CNCF Accepts 'Score' to Standardize Dev Metrics
The Cloud Native Computing Foundation (CNCF) has accepted Score, an open-source workload specification, into its portfolio of projects. Score is designed to simplify how development workloads are configured and measured. The project aims to help platform and SRE teams more easily define and track developer-centric metrics, potentially harmonizing DORA and DevEx measurements across different tools and organizations.

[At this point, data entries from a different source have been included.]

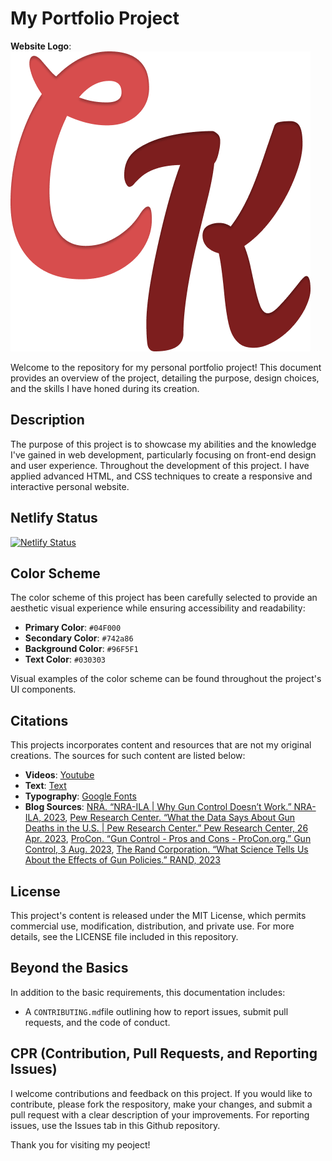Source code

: # My Portfolio Project

**Website Logo**: 
![Logo](img\CK_Logo.png)

Welcome to the repository for my personal portfolio project! This document provides an overview of the project, detailing the purpose, design choices, and the skills I have honed during its creation.

## Description

The purpose of this project is to showcase my abilities and the knowledge I've gained in web development, particularly focusing on front-end design and user experience. Throughout the development of this project. I have applied advanced HTML, and CSS techniques to create a responsive and interactive personal website.

## Netlify Status

[![Netlify Status](https://api.netlify.com/api/v1/badges/720bd0eb-ed15-41d2-84b4-d1131d8ff4b2/deploy-status?branch=dev)](https://app.netlify.com/sites/about-me-offline4/deploys)

## Color Scheme

The color scheme of this project has been carefully selected to provide an aesthetic visual experience while ensuring  accessibility and readability:

- **Primary Color**: `#04F000`
- **Secondary Color**: `#742a86` 
- **Background Color**: `#96F5F1` 
- **Text Color**: `#030303` 

Visual examples of the color scheme can be found throughout the project's UI components.

## Citations

This projects incorporates content and resources that are not my original creations. The sources for such content are listed below:

- **Videos**: [Youtube](https://www.youtube.com/watch?v=dQw4w9WgXcQ&ab_channel=RickAstley)
- **Text**: [Text]()
- **Typography**: [Google Fonts]()
- **Blog Sources**: [NRA. “NRA-ILA | Why Gun Control Doesn’t Work.” NRA-ILA, 2023](https://www.nraila.org/why-gun-control-doesn-t-work), [Pew Research Center. “What the Data Says About Gun Deaths in the U.S. | Pew Research Center.” Pew Research Center, 26 Apr. 2023](https://www.pewresearch.org/short-reads/2023/04/26/what-the-data-says-about-gun-deaths-in-the-u-s), [ProCon. “Gun Control - Pros and Cons - ProCon.org.” Gun Control, 3 Aug. 2023](https://gun-control.procon.org), [The Rand Corporation. “What Science Tells Us About the Effects of Gun Policies.” RAND, 2023](https://www.rand.org/research/gun-policy/key-findings/what-science-tells-us-about-the-effects-of-gun-policies.html)

## License

This project's content is released under the MIT License, which permits commercial use, modification, distribution, and private use. For more details, see the LICENSE file included in this repository.

## Beyond the Basics

In addition to the basic requirements, this documentation includes:
- A `CONTRIBUTING.md`file outlining how to report issues, submit pull requests, and the code of conduct.

## CPR (Contribution, Pull Requests, and Reporting Issues)

I welcome contributions and feedback on this project. If you would like to contribute, please fork the respository, make your changes, and submit a pull request with a clear description of your improvements. For reporting issues, use the Issues tab in this Github repository.

Thank you for visiting my peoject!
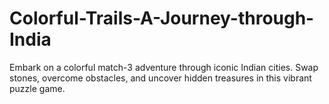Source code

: # Colorful-Trails-A-Journey-through-India
Embark on a colorful match-3 adventure through iconic Indian cities. Swap stones, overcome obstacles, and uncover hidden treasures in this vibrant puzzle game.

- The Score project was created by the team at Humanitec and was accepted as a Cloud Native Computing Foundation (CNCF) Sandbox project on July 8, 2024. The project's first commit was on June 22, 2022, and it was launched on GitHub approximately 18 months before its acceptance into the CNCF. - The core of the project is a single, developer-centric file, `score.yaml`, which declaratively defines a workload's runtime requirements, such as necessary databases or event queues. This approach is designed to reduce cognitive load on developers by abstracting away the underlying platform's complexities. - Score is platform-agnostic and uses specific implementation CLIs to translate the `score.yaml` file into various target formats. For example, the `score-k8s` implementation generates Kubernetes manifests, while `score-compose` creates Docker Compose files, ensuring configuration consistency across local and remote environments. - Unlike tools such as Terraform, Score is not designed for resource and environment management; it focuses strictly on describing workload-level properties. It also differs from the Open Application Model (OAM), which defines a broader application model, by maintaining a tighter scope on the individual workload to simplify the developer experience. - The project's stated goal is to create a single source of truth for workload configuration, separating the developer's concerns ("what" the workload needs) from the platform team's concerns ("how" those needs are met in a specific environment). - By entering the CNCF Sandbox, the Score maintainers aim to drive community-driven development, explore integrations with other cloud-native tools, and contribute to the standardization of platform engineering best practices.